Feat: npu supported for default model

4 months ago · 3cb284f18c
parent 563217abb0
commit 3cb284f18c
4 changed files with 32 additions and 2 deletions
--- a/.gitignore
+++ b/.gitignore
@ -16,6 +16,7 @@
 build
 *output/
 .history
+.idea

 audio/dist/
 audio/fc_patch/
@ -51,3 +52,5 @@ tools/onnx-simplifier/
 speechx/fc_patch/

 third_party/ctc_decoders/paddlespeech_ctcdecoders.py
+
+kernel_meta/
--- a/paddlespeech/audio/compliance/kaldi.py
+++ b/paddlespeech/audio/compliance/kaldi.py
@ -167,10 +167,16 @@ def _get_window(waveform: Tensor,
                                            energy_floor)  # (m)

    if preemphasis_coefficient != 0.0:
+        # npu only support mode=constant right now
+        if paddle.get_device().startswith('npu'):
+            mode = 'constant'
+        else:
+            mode = 'replicate'
+
        offset_strided_input = paddle.nn.functional.pad(
            strided_input.unsqueeze(0), (1, 0),
            data_format='NCL',
-            mode='replicate').squeeze(0)  # (m, window_size + 1)
+            mode=mode).squeeze(0)  # (m, window_size + 1)
        strided_input = strided_input - preemphasis_coefficient * offset_strided_input[:, :
                                                                                       -1]

--- a/paddlespeech/cli/cls/infer.py
+++ b/paddlespeech/cli/cls/infer.py
@ -144,6 +144,12 @@ class CLSExecutor(BaseExecutor):
        if isinstance(audio_file, (str, os.PathLike)):
            logger.debug("Preprocessing audio_file:" + audio_file)

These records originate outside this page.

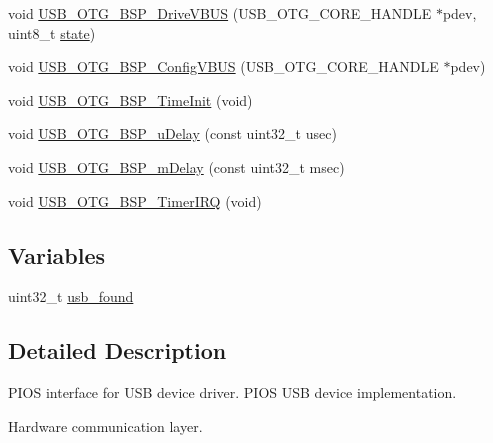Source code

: \begin{DoxyCompactItemize}
\item 
void \hyperlink{group___p_i_o_s___u_s_b_ga1a0b196001899cd61bc722d080ca8161}{\-U\-S\-B\-\_\-\-O\-T\-G\-\_\-\-B\-S\-P\-\_\-\-Drive\-V\-B\-U\-S} (\-U\-S\-B\-\_\-\-O\-T\-G\-\_\-\-C\-O\-R\-E\-\_\-\-H\-A\-N\-D\-L\-E $\ast$pdev, uint8\-\_\-t \hyperlink{pios__flashfs__logfs_8c_a13a6109e91ad12705df96a0f2743c630}{state})
\item 
void \hyperlink{group___p_i_o_s___u_s_b_ga02dee21bb9a092415782c0e1a460981c}{\-U\-S\-B\-\_\-\-O\-T\-G\-\_\-\-B\-S\-P\-\_\-\-Config\-V\-B\-U\-S} (\-U\-S\-B\-\_\-\-O\-T\-G\-\_\-\-C\-O\-R\-E\-\_\-\-H\-A\-N\-D\-L\-E $\ast$pdev)
\item 
void \hyperlink{group___p_i_o_s___u_s_b_ga880a11758cfe2348112a30a0ea44c32f}{\-U\-S\-B\-\_\-\-O\-T\-G\-\_\-\-B\-S\-P\-\_\-\-Time\-Init} (void)
\item 
void \hyperlink{group___p_i_o_s___u_s_b_gaa70213d9a7b9b047dc6d3357f99e19b5}{\-U\-S\-B\-\_\-\-O\-T\-G\-\_\-\-B\-S\-P\-\_\-u\-Delay} (const uint32\-\_\-t usec)
\item 
void \hyperlink{group___p_i_o_s___u_s_b_ga28c906bec05a1b7f91aa0e4ff5d8a16c}{\-U\-S\-B\-\_\-\-O\-T\-G\-\_\-\-B\-S\-P\-\_\-m\-Delay} (const uint32\-\_\-t msec)
\item 
void \hyperlink{group___p_i_o_s___u_s_b_ga97a8f22d2dce112b90488d9afd3fbbdb}{\-U\-S\-B\-\_\-\-O\-T\-G\-\_\-\-B\-S\-P\-\_\-\-Timer\-I\-R\-Q} (void)
\end{DoxyCompactItemize}
\subsection*{\-Variables}
\begin{DoxyCompactItemize}
\item 
uint32\-\_\-t \hyperlink{group___p_i_o_s___u_s_b_ga2a91e3a5ac99b2ec7e0025c14ea0a34d}{usb\-\_\-found}
\end{DoxyCompactItemize}


\subsection{\-Detailed \-Description}
\-P\-I\-O\-S interface for \-U\-S\-B device driver. \-P\-I\-O\-S \-U\-S\-B device implementation.

\-Hardware communication layer.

+        # set 'pad_mode' be 'constant' when device is npu, otherwise be the default 'pad_mode' value
+        if paddle.get_device().startswith('npu'):
+            pad_mode_kwarg = {"pad_mode": "constant"}
+        else:
+            pad_mode_kwarg = {}
+
        # Feature extraction
        feature_extractor = LogMelSpectrogram(
            sr=feat_conf['sample_rate'],
@ -153,7 +159,9 @@ class CLSExecutor(BaseExecutor):
            win_length=feat_conf['window_length'],
            f_min=feat_conf['f_min'],
            f_max=feat_conf['f_max'],
-            n_mels=feat_conf['n_mels'], )
+            n_mels=feat_conf['n_mels'],
+            **pad_mode_kwarg,
+        )
        feats = feature_extractor(
            paddle.to_tensor(paddle.to_tensor(waveform).unsqueeze(0)))
        self._inputs['feats'] = paddle.transpose(feats, [0, 2, 1]).unsqueeze(
--- a/paddlespeech/t2s/exps/syn_utils.py
+++ b/paddlespeech/t2s/exps/syn_utils.py
@ -451,12 +451,25 @@ def get_voc_inference(
    voc_name = voc[:voc.rindex('_')]
    voc_class = dynamic_import(voc_name, model_alias)
    voc_inference_class = dynamic_import(voc_name + '_inference', model_alias)
+
+    # npu only support mode=constant right now
+    # this code has been adapted to support 'paddlespeech.t2s.models.melgan.melgan.MelGANGenerator'
+    npu_pad_mode = {"mode": "constant"} if paddle.get_device().startswith('npu') else {}
+
    if voc_name != 'wavernn':
+        if npu_pad_mode:
+            voc_config["generator_params"].setdefault("pad_params", {})
+            voc_config["generator_params"]["pad_params"].update(npu_pad_mode)
+
        voc = voc_class(**voc_config["generator_params"])
        voc.set_state_dict(paddle.load(voc_ckpt)["generator_params"])
        voc.remove_weight_norm()
        voc.eval()
    else:
+        if npu_pad_mode:
+            voc_config["model"].setdefault("pad_params", {})
+            voc_config["model"]["pad_params"].update(npu_pad_mode)
+
        voc = voc_class(**voc_config["model"])
        voc.set_state_dict(paddle.load(voc_ckpt)["main_params"])
        voc.eval()